Context: Neurotensin regulates both satiety and breast cancer growth in the experimental setting, but little is known about its role in the development of breast cancer or cardiometabolic disease in humans.
Objective: To test if fasting plasma concentration of a stable 117-amino acid fragment from the neurotensin precursor hormone proneurotensin is associated with development of diabetes mellitus, cardiovascular disease, breast cancer, and mortality.
Design, setting, and participants: Proneurotensin was measured in plasma from 4632 fasting participants of the population-based Malmö Diet and Cancer Study baseline examination 1991-1994. Multivariate Cox proportional hazards models were used to relate baseline proneurotensin to first events and death during long-term follow-up until January 2009, with median follow-up ranging from 13.2 to 15.7 years depending on the disease.

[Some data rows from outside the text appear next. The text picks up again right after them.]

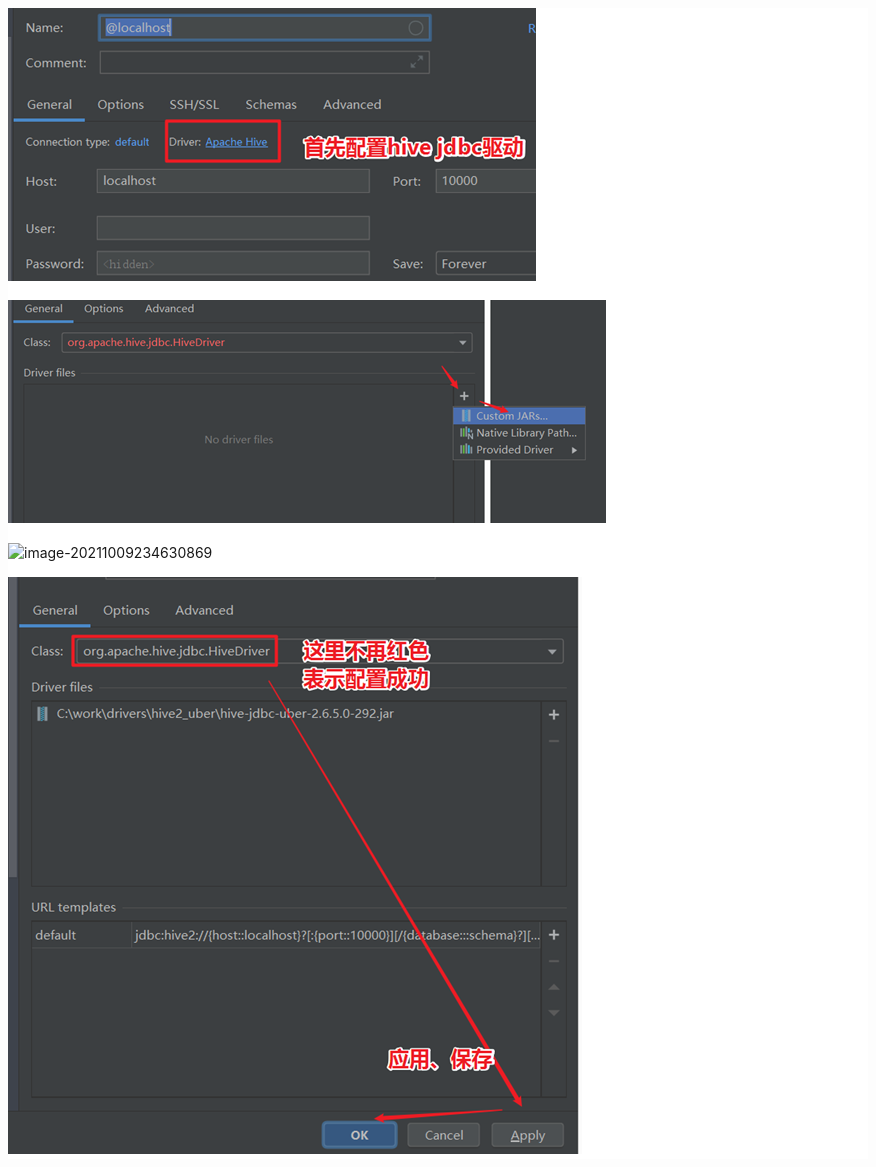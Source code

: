   ![image-20211009234615870](assets/image-20211009234615870.png)

  ![image-20211009234624400](assets/image-20211009234624400.png)

  ![image-20211009234630869](../../../../Users/JohnChow/Desktop/%E6%96%B0%E9%9B%B6%E5%94%AEday04--%E7%AC%94%E8%AE%B0+%E6%80%BB%E7%BB%93/Day04_%E9%A1%B9%E7%9B%AE%E4%B8%BB%E9%A2%98%E3%80%81ODS%E3%80%81DWD%E5%B1%82%E5%BB%BA%E8%AE%BE%E5%AE%9E%E6%88%98.assets/image-20211009234630869.png)

  ![image-20211009234637511](assets/image-20211009234637511.png)
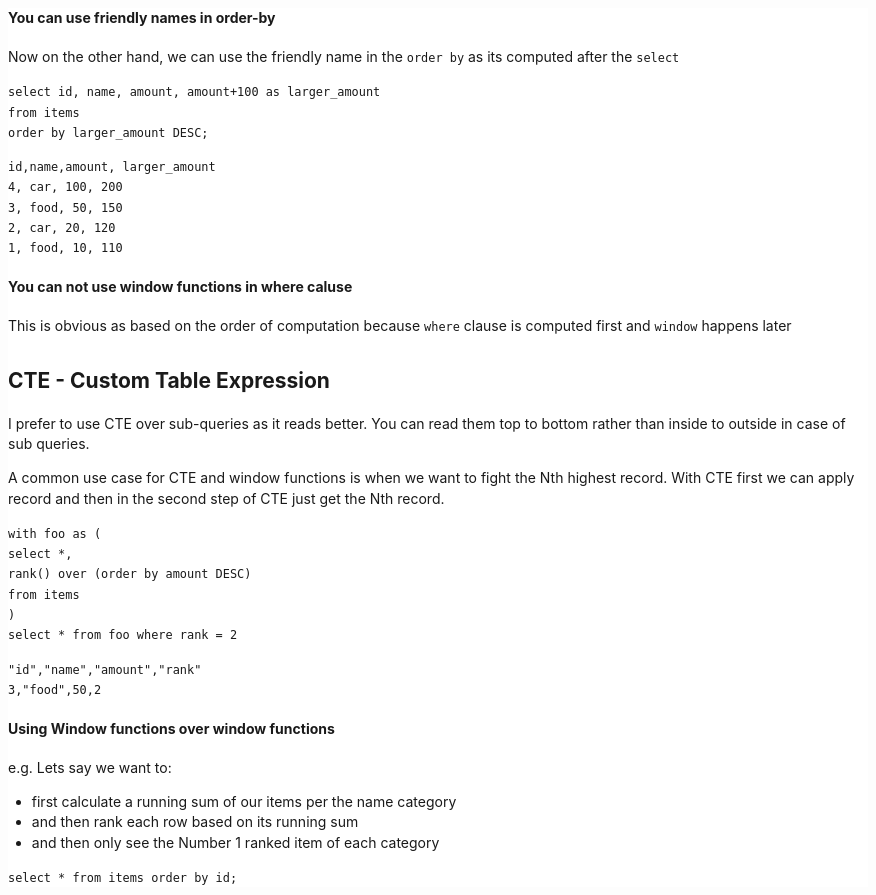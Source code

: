 #### You can use friendly names in order-by

Now on the other hand, we can use the friendly name in the `order by` as its computed after the `select`

```
select id, name, amount, amount+100 as larger_amount
from items
order by larger_amount DESC;
```

```
id,name,amount, larger_amount
4, car, 100, 200
3, food, 50, 150
2, car, 20, 120
1, food, 10, 110
```

#### You can not use window functions in where caluse

This is obvious as based on the order of computation because `where` clause is computed first and `window` happens later

## CTE - Custom Table Expression

I prefer to use CTE over sub-queries as it reads better. You can read them top to bottom rather than inside to outside in case of sub queries.

A common use case for CTE and window functions is when we want to fight the Nth highest record. With CTE first we can apply record and then in the second step of CTE just get the Nth record.

```
with foo as (
select *,
rank() over (order by amount DESC)
from items
)
select * from foo where rank = 2
```

```
"id","name","amount","rank"
3,"food",50,2
```

#### Using Window functions over window functions

e.g. Lets say we want to:
- first calculate a running sum of our items per the name category
- and then rank each row based on its running sum
- and then only see the Number 1 ranked item of each category

```
select * from items order by id;
```

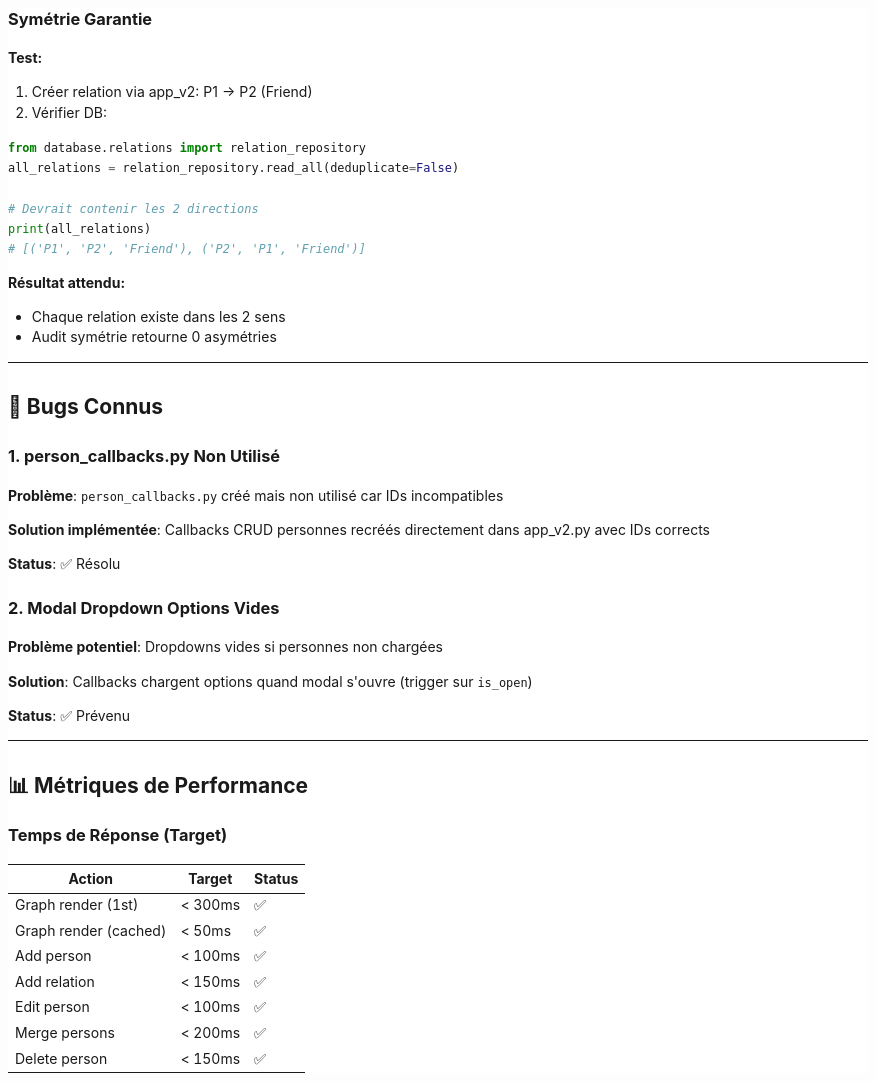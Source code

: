 ### Symétrie Garantie

**Test:**
1. Créer relation via app_v2: P1 → P2 (Friend)
2. Vérifier DB:
```python
from database.relations import relation_repository
all_relations = relation_repository.read_all(deduplicate=False)

# Devrait contenir les 2 directions
print(all_relations)
# [('P1', 'P2', 'Friend'), ('P2', 'P1', 'Friend')]
```

**Résultat attendu:**
- Chaque relation existe dans les 2 sens
- Audit symétrie retourne 0 asymétries

---

## 🐛 Bugs Connus

### 1. person_callbacks.py Non Utilisé

**Problème**: `person_callbacks.py` créé mais non utilisé car IDs incompatibles

**Solution implémentée**: Callbacks CRUD personnes recréés directement dans app_v2.py avec IDs corrects

**Status**: ✅ Résolu

### 2. Modal Dropdown Options Vides

**Problème potentiel**: Dropdowns vides si personnes non chargées

**Solution**: Callbacks chargent options quand modal s'ouvre (trigger sur `is_open`)

**Status**: ✅ Prévenu

---

## 📊 Métriques de Performance

### Temps de Réponse (Target)

| Action | Target | Status |
|--------|--------|--------|
| Graph render (1st) | < 300ms | ✅ |
| Graph render (cached) | < 50ms | ✅ |
| Add person | < 100ms | ✅ |
| Add relation | < 150ms | ✅ |
| Edit person | < 100ms | ✅ |
| Merge persons | < 200ms | ✅ |
| Delete person | < 150ms | ✅ |
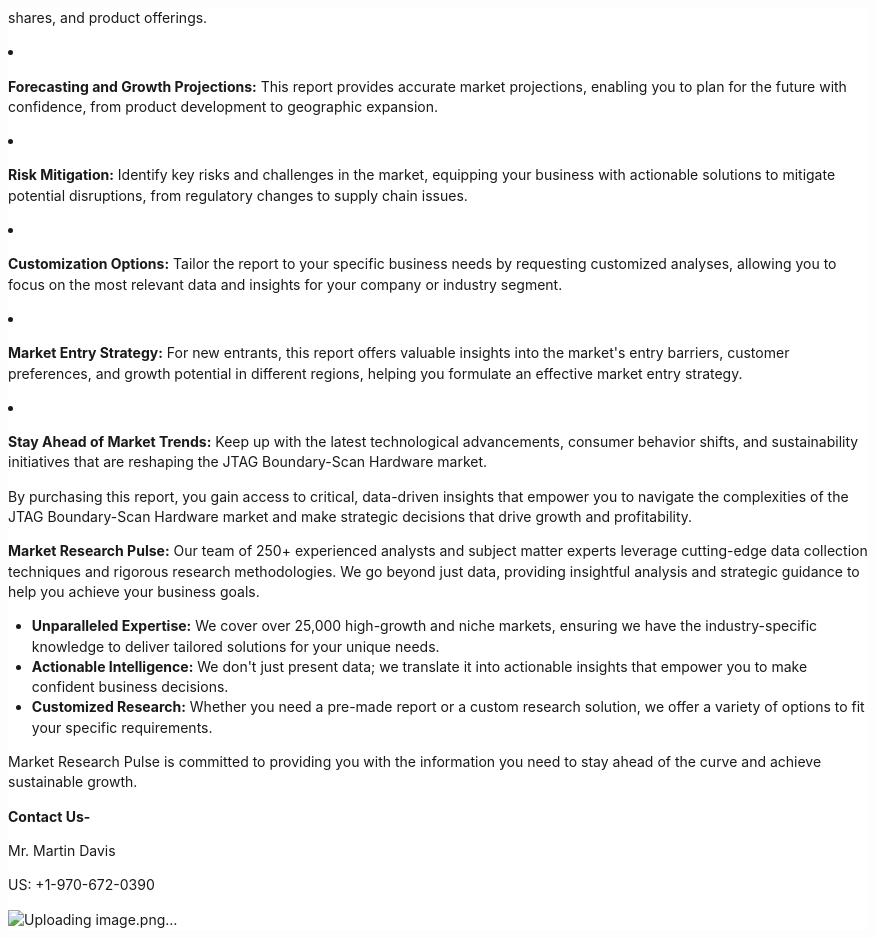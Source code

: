 shares, and product offerings.</p></li><li><p><strong>Forecasting and Growth Projections:</strong> This report provides accurate market projections, enabling you to plan for the future with confidence, from product development to geographic expansion.</p></li><li><p><strong>Risk Mitigation:</strong> Identify key risks and challenges in the market, equipping your business with actionable solutions to mitigate potential disruptions, from regulatory changes to supply chain issues.</p></li><li><p><strong>Customization Options:</strong> Tailor the report to your specific business needs by requesting customized analyses, allowing you to focus on the most relevant data and insights for your company or industry segment.</p></li><li><p><strong>Market Entry Strategy:</strong> For new entrants, this report offers valuable insights into the market's entry barriers, customer preferences, and growth potential in different regions, helping you formulate an effective market entry strategy.</p></li><li><p><strong>Stay Ahead of Market Trends:</strong> Keep up with the latest technological advancements, consumer behavior shifts, and sustainability initiatives that are reshaping the JTAG Boundary-Scan Hardware market.</p></li></ol><p>By purchasing this report, you gain access to critical, data-driven insights that empower you to navigate the complexities of the JTAG Boundary-Scan Hardware market and make strategic decisions that drive growth and profitability.</p><p><strong>Market Research Pulse:</strong>&nbsp;Our team of 250+ experienced analysts and subject matter experts leverage cutting-edge data collection techniques and rigorous research methodologies. We go beyond just data, providing insightful analysis and strategic guidance to help you achieve your business goals.</p><ul><li><strong>Unparalleled Expertise:</strong>&nbsp;We cover over 25,000 high-growth and niche markets, ensuring we have the industry-specific knowledge to deliver tailored solutions for your unique needs.</li><li><strong>Actionable Intelligence:</strong>&nbsp;We don't just present data; we translate it into actionable insights that empower you to make confident business decisions.</li><li><strong>Customized Research:</strong>&nbsp;Whether you need a pre-made report or a custom research solution, we offer a variety of options to fit your specific requirements.</li></ul><p>Market Research Pulse is committed to providing you with the information you need to stay ahead of the curve and achieve sustainable growth.</p><p><strong>Contact Us-</strong></p><p>Mr. Martin Davis</p><p>US: +1-970-672-0390</p>
![Uploading image.png…]()
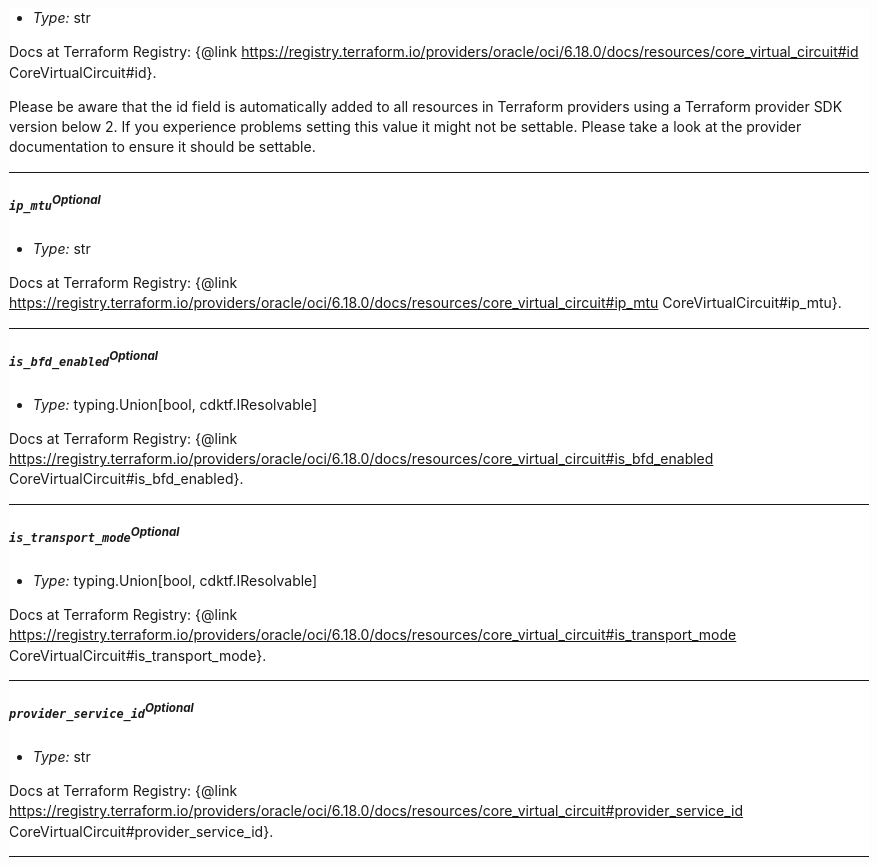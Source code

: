 - *Type:* str

Docs at Terraform Registry: {@link https://registry.terraform.io/providers/oracle/oci/6.18.0/docs/resources/core_virtual_circuit#id CoreVirtualCircuit#id}.

Please be aware that the id field is automatically added to all resources in Terraform providers using a Terraform provider SDK version below 2.
If you experience problems setting this value it might not be settable. Please take a look at the provider documentation to ensure it should be settable.

---

##### `ip_mtu`<sup>Optional</sup> <a name="ip_mtu" id="rhizo-co-terraform-provider-oci.coreVirtualCircuit.CoreVirtualCircuit.Initializer.parameter.ipMtu"></a>

- *Type:* str

Docs at Terraform Registry: {@link https://registry.terraform.io/providers/oracle/oci/6.18.0/docs/resources/core_virtual_circuit#ip_mtu CoreVirtualCircuit#ip_mtu}.

---

##### `is_bfd_enabled`<sup>Optional</sup> <a name="is_bfd_enabled" id="rhizo-co-terraform-provider-oci.coreVirtualCircuit.CoreVirtualCircuit.Initializer.parameter.isBfdEnabled"></a>

- *Type:* typing.Union[bool, cdktf.IResolvable]

Docs at Terraform Registry: {@link https://registry.terraform.io/providers/oracle/oci/6.18.0/docs/resources/core_virtual_circuit#is_bfd_enabled CoreVirtualCircuit#is_bfd_enabled}.

---

##### `is_transport_mode`<sup>Optional</sup> <a name="is_transport_mode" id="rhizo-co-terraform-provider-oci.coreVirtualCircuit.CoreVirtualCircuit.Initializer.parameter.isTransportMode"></a>

- *Type:* typing.Union[bool, cdktf.IResolvable]

Docs at Terraform Registry: {@link https://registry.terraform.io/providers/oracle/oci/6.18.0/docs/resources/core_virtual_circuit#is_transport_mode CoreVirtualCircuit#is_transport_mode}.

---

##### `provider_service_id`<sup>Optional</sup> <a name="provider_service_id" id="rhizo-co-terraform-provider-oci.coreVirtualCircuit.CoreVirtualCircuit.Initializer.parameter.providerServiceId"></a>

- *Type:* str

Docs at Terraform Registry: {@link https://registry.terraform.io/providers/oracle/oci/6.18.0/docs/resources/core_virtual_circuit#provider_service_id CoreVirtualCircuit#provider_service_id}.

---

Main outcome measures: Incident diabetes mellitus, cardiovascular disease, breast cancer, and mortality.
Results: Overall, proneurotensin (hazard ratio [HR] per SD increment of log-transformed proneurotensin) was related to risk of incident diabetes (142 events; HR, 1.28; 95% CI, 1.09-1.50; P = .003), cardiovascular disease (519 events; HR, 1.17; 95% CI, 1.07-1.27; P < .001), and cardiovascular mortality (174 events; HR, 1.29; 95% CI, 1.12-1.49; P = .001) with a significant interaction between proneurotensin and sex (P < .001) on risk of cardiovascular disease. Exclusively in women, proneurotensin was related to incident diabetes (74 events; HR, 1.41; 95% CI, 1.12-1.77; P = .003), cardiovascular disease (224 events; HR, 1.33; 95% CI, 1.17-1.51; P < .001), breast cancer (123 events; HR, 1.44; 95% CI, 1.21-1.71; P < .001), total mortality (285 events; HR, 1.13; 95% CI, 1.01-1.27; P = .03), and cardiovascular mortality (75 events; HR, 1.50; 95% CI, 1.20-1.87; P < .001).
Conclusion: Fasting proneurotensin was significantly associated with the development of diabetes, cardiovascular disease, breast cancer, and with total and cardiovascular mortality.